Christian Bale in American Psycho

These days, Christian Bale is best known for being Batman in Christopher Nolan’s wildly popular trilogy of films based on the DC Comics character. However, back in 2000, Bale was instantly recognizable for his turn as Patrick Bateman – the insane stockbroker/serial killer main character in Mary Harron’s American Psycho.

Unlike the other actors on the list, Bale wasn’t exactly an A-list star when he landed the lead in the film version of Bret Easton Ellis’ controversial novel – he’d appeared in the Disney disaster Newsies and followed that up with Swing Kids. However, going from doing work for Disney (he also did voicework in Pocahontas) and playing Jesus in a television movie to having group sex with prostitutes before murdering them was definitely a risky career move.

Bale made it work, and has become one of our most revered modern talents in the process – proving you can make a career for yourself even if you’ve starred in a movie where you dismember someone with an axe. The actor’s work in American Psycho laid the foundation for the rest of his career – and we’d bet money that that quirky thespian will do more roles in this vein before he retires.

Heath Ledger in The Dark Knight

Before his untimely passing in 2008, Heath Ledger was well on his way to becoming a Hollywood superstar. The actor, who spent much of his early career in forgettable films like 10 Things I Hate About You, was often regarded as simply another pretty face – one destined to star in fluff films that appealed to the lowest common denominator.

That perception began to change when Ledger appeared in Monster’s Ball and took a complete turn when the actor was nominated for an Oscar based on his work in Brokeback Mountain. Still, Ledger’s biggest achievement would come when he was cast as the villainous Joker in Christopher Nolan’s The Dark Knight.

With his leading man looks buried under layers of make-up, Ledger transformed himself from the fresh-faced kid of films like A Knight’s Tale into a monster straight out of our nightmares. The actor used the role of the Joker to shatter our preconceptions of him and what he was capable of, demonstrating that underneath it all he wasn’t just another good looking guy destined to play the regular gamut of leading man roles.

It remains to be seen how Ledger’s career would have gone after his turn as the Joker, but the actor did earn an Oscar for his work in the role – and likely would have gone on to a rich and storied career.

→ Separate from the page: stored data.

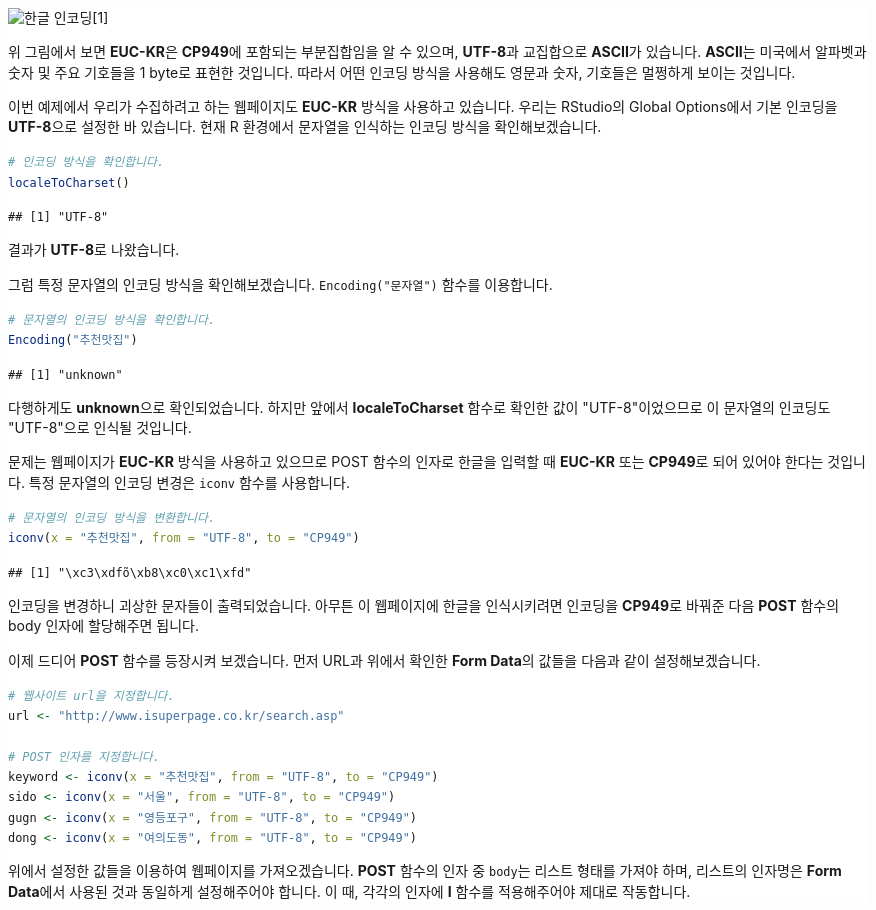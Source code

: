 ![한글 인코딩](http://cfile21.uf.tistory.com/image/9957B23359B61011218B77)[1]

위 그림에서 보면 **EUC-KR**은 **CP949**에 포함되는 부분집합임을 알 수 있으며, **UTF-8**과 교집합으로 **ASCII**가 있습니다. **ASCII**는 미국에서 알파벳과 숫자 및 주요 기호들을 1 byte로 표현한 것입니다. 따라서 어떤 인코딩 방식을 사용해도 영문과 숫자, 기호들은 멀쩡하게 보이는 것입니다.

이번 예제에서 우리가 수집하려고 하는 웹페이지도 **EUC-KR** 방식을 사용하고 있습니다. 우리는 RStudio의 Global Options에서 기본 인코딩을 **UTF-8**으로 설정한 바 있습니다. 현재 R 환경에서 문자열을 인식하는 인코딩 방식을 확인해보겠습니다.

``` r
# 인코딩 방식을 확인합니다.
localeToCharset()
```

    ## [1] "UTF-8"

결과가 **UTF-8**로 나왔습니다.

그럼 특정 문자열의 인코딩 방식을 확인해보겠습니다. `Encoding("문자열")` 함수를 이용합니다.

``` r
# 문자열의 인코딩 방식을 확인합니다.
Encoding("추천맛집")
```

    ## [1] "unknown"

다행하게도 **unknown**으로 확인되었습니다. 하지만 앞에서 **localeToCharset** 함수로 확인한 값이 "UTF-8"이었으므로 이 문자열의 인코딩도 "UTF-8"으로 인식될 것입니다.

문제는 웹페이지가 **EUC-KR** 방식을 사용하고 있으므로 POST 함수의 인자로 한글을 입력할 때 **EUC-KR** 또는 **CP949**로 되어 있어야 한다는 것입니다. 특정 문자열의 인코딩 변경은 `iconv` 함수를 사용합니다.

``` r
# 문자열의 인코딩 방식을 변환합니다.
iconv(x = "추천맛집", from = "UTF-8", to = "CP949")
```

    ## [1] "\xc3\xdfõ\xb8\xc0\xc1\xfd"

인코딩을 변경하니 괴상한 문자들이 출력되었습니다. 아무튼 이 웹페이지에 한글을 인식시키려면 인코딩을 **CP949**로 바꿔준 다음 **POST** 함수의 body 인자에 할당해주면 됩니다.

이제 드디어 **POST** 함수를 등장시켜 보겠습니다. 먼저 URL과 위에서 확인한 **Form Data**의 값들을 다음과 같이 설정해보겠습니다.

``` r
# 웹사이트 url을 지정합니다.
url <- "http://www.isuperpage.co.kr/search.asp"

# POST 인자를 지정합니다.
keyword <- iconv(x = "추천맛집", from = "UTF-8", to = "CP949")
sido <- iconv(x = "서울", from = "UTF-8", to = "CP949")
gugn <- iconv(x = "영등포구", from = "UTF-8", to = "CP949")
dong <- iconv(x = "여의도동", from = "UTF-8", to = "CP949")
```

위에서 설정한 값들을 이용하여 웹페이지를 가져오겠습니다. **POST** 함수의 인자 중 `body`는 리스트 형태를 가져야 하며, 리스트의 인자명은 **Form Data**에서 사용된 것과 동일하게 설정해주어야 합니다. 이 때, 각각의 인자에 **I** 함수를 적용해주어야 제대로 작동합니다.
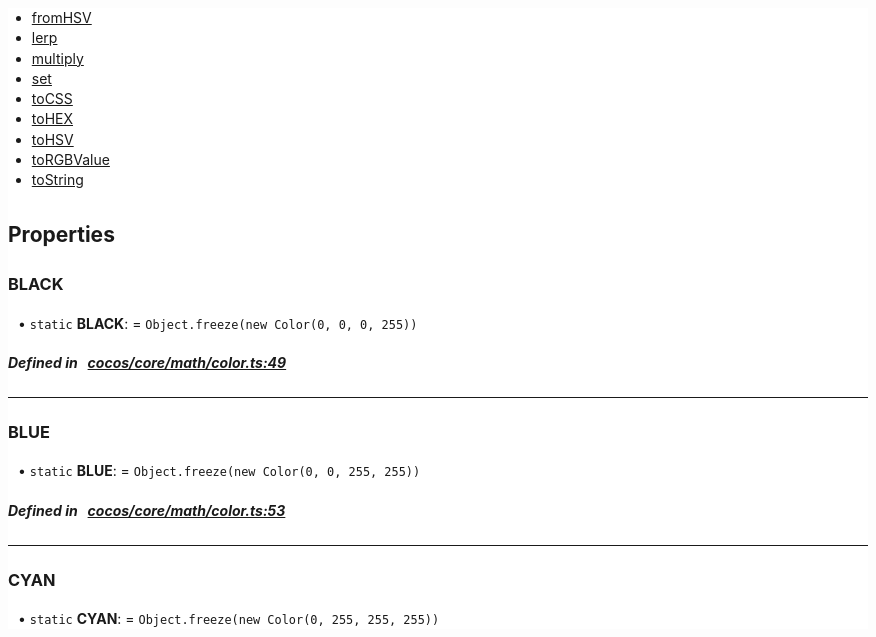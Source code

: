 - [ fromHSV](#fromHSV)
- [ lerp](#lerp)
- [ multiply](#multiply)
- [ set](#set)
- [ toCSS](#toCSS)
- [ toHEX](#toHEX)
- [ toHSV](#toHSV)
- [ toRGBValue](#toRGBValue)
- [ toString](#toString)
</div>

## Properties


### BLACK
<div style="margin-left: 10px;">




• `static` **BLACK**:
  = `Object.freeze(new Color(0, 0, 0, 255))`
</div>

##### Defined in &nbsp;   [cocos/core/math/color.ts:49](https://github.com/cocos-creator/engine/blob/c7bf6b8a9/cocos/core/math/color.ts#L49)&nbsp;


___


### BLUE
<div style="margin-left: 10px;">




• `static` **BLUE**:
  = `Object.freeze(new Color(0, 0, 255, 255))`
</div>

##### Defined in &nbsp;   [cocos/core/math/color.ts:53](https://github.com/cocos-creator/engine/blob/c7bf6b8a9/cocos/core/math/color.ts#L53)&nbsp;


___


### CYAN
<div style="margin-left: 10px;">




• `static` **CYAN**:
  = `Object.freeze(new Color(0, 255, 255, 255))`
</div>
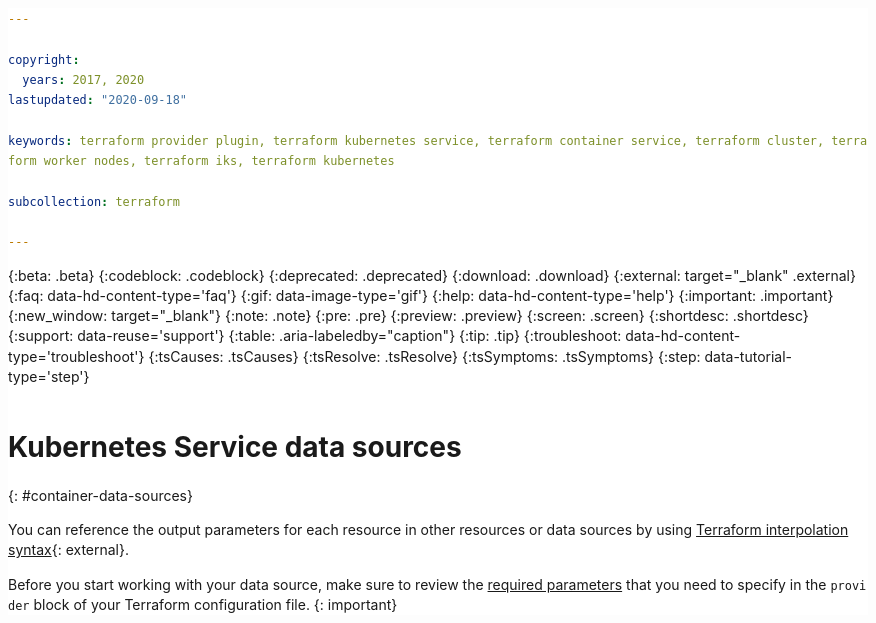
 ```yaml
---

copyright:
  years: 2017, 2020
lastupdated: "2020-09-18"
 
keywords: terraform provider plugin, terraform kubernetes service, terraform container service, terraform cluster, terraform worker nodes, terraform iks, terraform kubernetes

subcollection: terraform

---
```


{:beta: .beta}
{:codeblock: .codeblock}
{:deprecated: .deprecated}
{:download: .download}
{:external: target="_blank" .external}
{:faq: data-hd-content-type='faq'}
{:gif: data-image-type='gif'}
{:help: data-hd-content-type='help'}
{:important: .important}
{:new_window: target="_blank"}
{:note: .note}
{:pre: .pre}
{:preview: .preview}
{:screen: .screen}
{:shortdesc: .shortdesc}
{:support: data-reuse='support'}
{:table: .aria-labeledby="caption"}
{:tip: .tip}
{:troubleshoot: data-hd-content-type='troubleshoot'}
{:tsCauses: .tsCauses}
{:tsResolve: .tsResolve}
{:tsSymptoms: .tsSymptoms}
{:step: data-tutorial-type='step'}


# Kubernetes Service data sources
{: #container-data-sources}

You can reference the output parameters for each resource in other resources or data sources by using [Terraform interpolation syntax](https://www.terraform.io/docs/configuration-0-11/interpolation.html){: external}. 

Before you start working with your data source, make sure to review the [required parameters](/docs/terraform?topic=terraform-provider-reference#required-parameters) that you need to specify in the `provider` block of your Terraform configuration file. 
{: important}
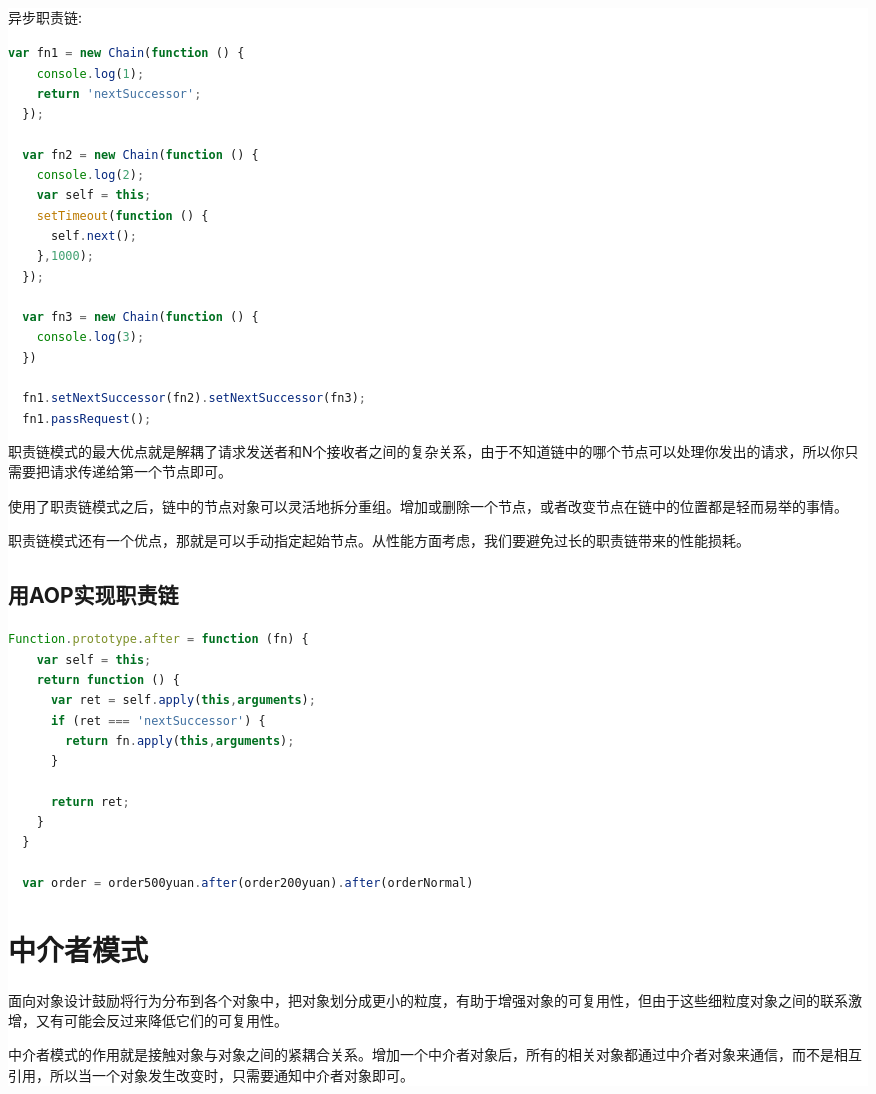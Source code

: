异步职责链:

```javascript
var fn1 = new Chain(function () {
    console.log(1);
    return 'nextSuccessor';
  });

  var fn2 = new Chain(function () {
    console.log(2);
    var self = this;
    setTimeout(function () {
      self.next();
    },1000);
  });

  var fn3 = new Chain(function () {
    console.log(3);
  })

  fn1.setNextSuccessor(fn2).setNextSuccessor(fn3);
  fn1.passRequest();
```

职责链模式的最大优点就是解耦了请求发送者和N个接收者之间的复杂关系，由于不知道链中的哪个节点可以处理你发出的请求，所以你只需要把请求传递给第一个节点即可。

使用了职责链模式之后，链中的节点对象可以灵活地拆分重组。增加或删除一个节点，或者改变节点在链中的位置都是轻而易举的事情。

职责链模式还有一个优点，那就是可以手动指定起始节点。从性能方面考虑，我们要避免过长的职责链带来的性能损耗。

## 用AOP实现职责链

```javascript
Function.prototype.after = function (fn) {
    var self = this;
    return function () {
      var ret = self.apply(this,arguments);
      if (ret === 'nextSuccessor') {
        return fn.apply(this,arguments);
      }

      return ret;
    }
  }

  var order = order500yuan.after(order200yuan).after(orderNormal)
```

# 中介者模式

面向对象设计鼓励将行为分布到各个对象中，把对象划分成更小的粒度，有助于增强对象的可复用性，但由于这些细粒度对象之间的联系激增，又有可能会反过来降低它们的可复用性。

中介者模式的作用就是接触对象与对象之间的紧耦合关系。增加一个中介者对象后，所有的相关对象都通过中介者对象来通信，而不是相互引用，所以当一个对象发生改变时，只需要通知中介者对象即可。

And there you have it. Bradley Cooper could totally make this dark character thing work for him – especially if he takes the time to check out how each of these five performers’ trips to the darkside work in their favor. There are lessons to be learned in each of these performances – and we hope Cooper takes them to heart, because it would be far more fun to watch him play characters like Eric Draven and Lucifer than to see him spend the next few decades landing in safe and predictable parts.